Saved data entries:
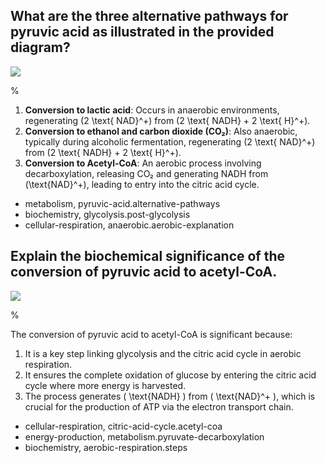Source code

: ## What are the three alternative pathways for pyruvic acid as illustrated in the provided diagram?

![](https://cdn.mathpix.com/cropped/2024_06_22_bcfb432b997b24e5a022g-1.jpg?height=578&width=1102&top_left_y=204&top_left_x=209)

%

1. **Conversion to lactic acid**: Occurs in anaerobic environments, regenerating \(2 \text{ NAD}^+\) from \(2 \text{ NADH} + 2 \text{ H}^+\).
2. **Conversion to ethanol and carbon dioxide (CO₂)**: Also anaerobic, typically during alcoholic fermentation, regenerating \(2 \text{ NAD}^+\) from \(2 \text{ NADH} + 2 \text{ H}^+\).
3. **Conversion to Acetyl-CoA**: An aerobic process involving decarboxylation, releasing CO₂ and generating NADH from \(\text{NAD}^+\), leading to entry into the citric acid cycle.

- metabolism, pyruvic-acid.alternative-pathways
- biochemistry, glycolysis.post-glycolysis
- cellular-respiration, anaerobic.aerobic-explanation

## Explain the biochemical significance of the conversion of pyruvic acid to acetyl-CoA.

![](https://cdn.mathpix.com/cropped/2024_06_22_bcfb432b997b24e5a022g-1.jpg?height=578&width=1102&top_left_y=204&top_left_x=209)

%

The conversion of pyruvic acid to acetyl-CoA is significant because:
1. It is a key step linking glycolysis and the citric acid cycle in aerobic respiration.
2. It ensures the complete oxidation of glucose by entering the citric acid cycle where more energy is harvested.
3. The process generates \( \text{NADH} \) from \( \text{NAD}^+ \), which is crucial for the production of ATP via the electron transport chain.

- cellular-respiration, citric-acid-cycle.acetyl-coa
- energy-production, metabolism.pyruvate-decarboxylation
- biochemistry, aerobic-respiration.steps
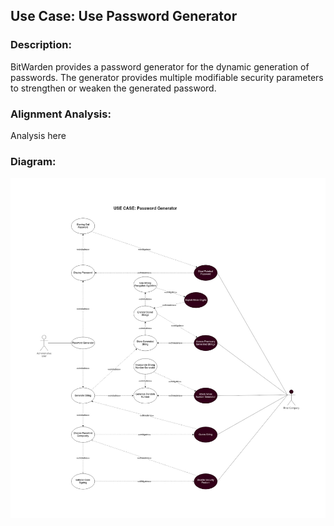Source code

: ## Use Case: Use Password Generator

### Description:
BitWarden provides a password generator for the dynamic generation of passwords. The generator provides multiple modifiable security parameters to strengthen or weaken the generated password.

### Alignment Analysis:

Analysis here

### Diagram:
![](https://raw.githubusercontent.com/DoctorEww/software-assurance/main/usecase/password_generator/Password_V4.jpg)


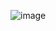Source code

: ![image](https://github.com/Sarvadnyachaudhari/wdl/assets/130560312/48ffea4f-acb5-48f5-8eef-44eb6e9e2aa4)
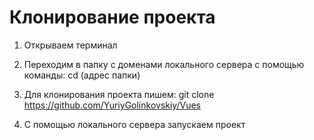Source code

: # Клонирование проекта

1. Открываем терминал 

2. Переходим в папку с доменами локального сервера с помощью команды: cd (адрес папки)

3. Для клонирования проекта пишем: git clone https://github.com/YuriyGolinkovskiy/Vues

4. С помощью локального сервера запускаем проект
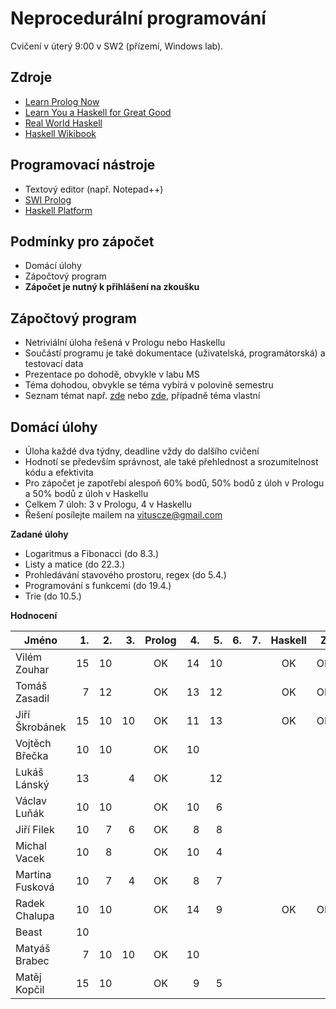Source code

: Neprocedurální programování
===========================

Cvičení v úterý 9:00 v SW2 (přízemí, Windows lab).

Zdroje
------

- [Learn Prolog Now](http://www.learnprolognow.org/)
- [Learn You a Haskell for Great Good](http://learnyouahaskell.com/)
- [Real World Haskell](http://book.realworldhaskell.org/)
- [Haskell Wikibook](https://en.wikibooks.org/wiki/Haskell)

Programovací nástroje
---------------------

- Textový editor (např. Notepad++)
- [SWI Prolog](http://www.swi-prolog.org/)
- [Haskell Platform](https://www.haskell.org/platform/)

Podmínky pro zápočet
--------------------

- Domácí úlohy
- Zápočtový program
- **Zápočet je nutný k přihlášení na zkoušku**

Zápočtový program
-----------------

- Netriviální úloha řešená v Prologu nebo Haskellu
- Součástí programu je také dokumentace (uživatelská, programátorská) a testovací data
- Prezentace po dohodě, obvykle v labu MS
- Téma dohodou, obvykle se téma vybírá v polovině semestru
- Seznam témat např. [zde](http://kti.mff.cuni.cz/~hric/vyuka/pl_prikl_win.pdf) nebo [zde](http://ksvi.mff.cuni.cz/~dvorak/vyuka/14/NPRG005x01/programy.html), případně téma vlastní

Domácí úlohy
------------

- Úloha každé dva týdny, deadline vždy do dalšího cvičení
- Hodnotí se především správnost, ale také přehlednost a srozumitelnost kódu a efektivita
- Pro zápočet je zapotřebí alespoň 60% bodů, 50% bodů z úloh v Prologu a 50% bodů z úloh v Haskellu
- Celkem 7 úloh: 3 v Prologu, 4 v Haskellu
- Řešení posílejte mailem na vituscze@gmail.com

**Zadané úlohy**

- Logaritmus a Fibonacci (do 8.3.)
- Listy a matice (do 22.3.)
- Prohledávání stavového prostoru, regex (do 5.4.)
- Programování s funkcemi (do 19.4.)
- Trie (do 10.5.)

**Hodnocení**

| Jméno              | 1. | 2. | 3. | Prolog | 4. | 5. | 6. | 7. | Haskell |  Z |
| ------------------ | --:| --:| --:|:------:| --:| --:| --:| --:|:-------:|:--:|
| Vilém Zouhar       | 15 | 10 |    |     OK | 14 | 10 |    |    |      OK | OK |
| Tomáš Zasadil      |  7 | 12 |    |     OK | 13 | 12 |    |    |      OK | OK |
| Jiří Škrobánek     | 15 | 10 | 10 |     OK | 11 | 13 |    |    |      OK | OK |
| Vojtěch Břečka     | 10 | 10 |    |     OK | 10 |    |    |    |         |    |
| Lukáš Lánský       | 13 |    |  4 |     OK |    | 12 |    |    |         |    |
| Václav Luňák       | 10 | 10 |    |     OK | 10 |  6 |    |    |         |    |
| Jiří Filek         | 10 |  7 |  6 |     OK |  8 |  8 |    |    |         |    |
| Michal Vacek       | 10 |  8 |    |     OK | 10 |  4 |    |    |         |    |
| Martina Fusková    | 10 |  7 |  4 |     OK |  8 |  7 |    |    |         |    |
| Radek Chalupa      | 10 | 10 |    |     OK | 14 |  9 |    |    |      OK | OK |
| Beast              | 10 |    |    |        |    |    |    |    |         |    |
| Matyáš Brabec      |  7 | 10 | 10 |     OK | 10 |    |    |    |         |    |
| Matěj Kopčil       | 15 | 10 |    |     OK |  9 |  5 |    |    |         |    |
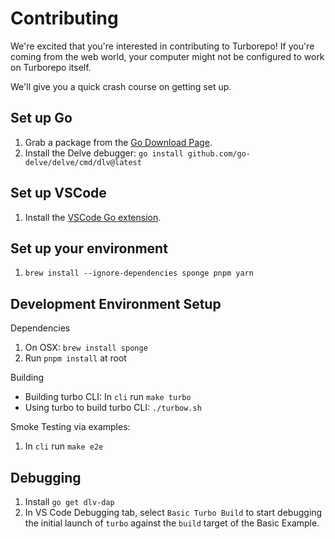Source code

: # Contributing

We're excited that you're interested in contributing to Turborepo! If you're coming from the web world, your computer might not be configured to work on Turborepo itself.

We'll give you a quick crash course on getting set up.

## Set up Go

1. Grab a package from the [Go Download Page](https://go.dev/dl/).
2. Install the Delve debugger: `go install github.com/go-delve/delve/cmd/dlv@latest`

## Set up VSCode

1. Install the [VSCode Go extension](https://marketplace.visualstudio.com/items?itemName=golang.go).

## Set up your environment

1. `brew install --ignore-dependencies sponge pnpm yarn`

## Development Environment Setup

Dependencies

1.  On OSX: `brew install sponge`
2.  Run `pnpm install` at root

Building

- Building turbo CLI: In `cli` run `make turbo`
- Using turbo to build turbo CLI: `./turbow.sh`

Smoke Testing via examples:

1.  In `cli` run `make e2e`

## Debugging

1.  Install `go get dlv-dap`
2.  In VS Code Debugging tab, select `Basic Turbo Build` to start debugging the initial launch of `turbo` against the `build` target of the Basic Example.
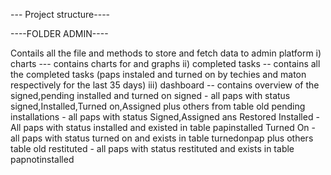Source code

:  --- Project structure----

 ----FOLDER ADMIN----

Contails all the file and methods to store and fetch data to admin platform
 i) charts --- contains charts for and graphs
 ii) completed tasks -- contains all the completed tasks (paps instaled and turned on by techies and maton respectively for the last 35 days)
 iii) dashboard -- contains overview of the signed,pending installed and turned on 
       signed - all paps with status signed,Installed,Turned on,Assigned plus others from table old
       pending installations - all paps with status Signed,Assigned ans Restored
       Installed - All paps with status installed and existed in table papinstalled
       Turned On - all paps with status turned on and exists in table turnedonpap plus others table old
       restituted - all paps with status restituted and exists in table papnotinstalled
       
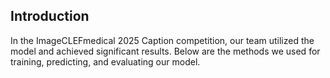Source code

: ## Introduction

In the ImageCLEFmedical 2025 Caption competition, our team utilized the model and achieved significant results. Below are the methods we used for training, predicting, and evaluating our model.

> [The task]:
All that is wanted is the stretch of lines above from the one containing "The conversion of pyruvic acid to acetyl-CoA is" through the one containing "2. It ensures", duplicated exactly.

> [Your response]:
The conversion of pyruvic acid to acetyl-CoA is significant because:
1. It is a key step linking glycolysis and the citric acid cycle in aerobic respiration.
2. It ensures the complete oxidation of glucose by entering the citric acid cycle where more energy is harvested.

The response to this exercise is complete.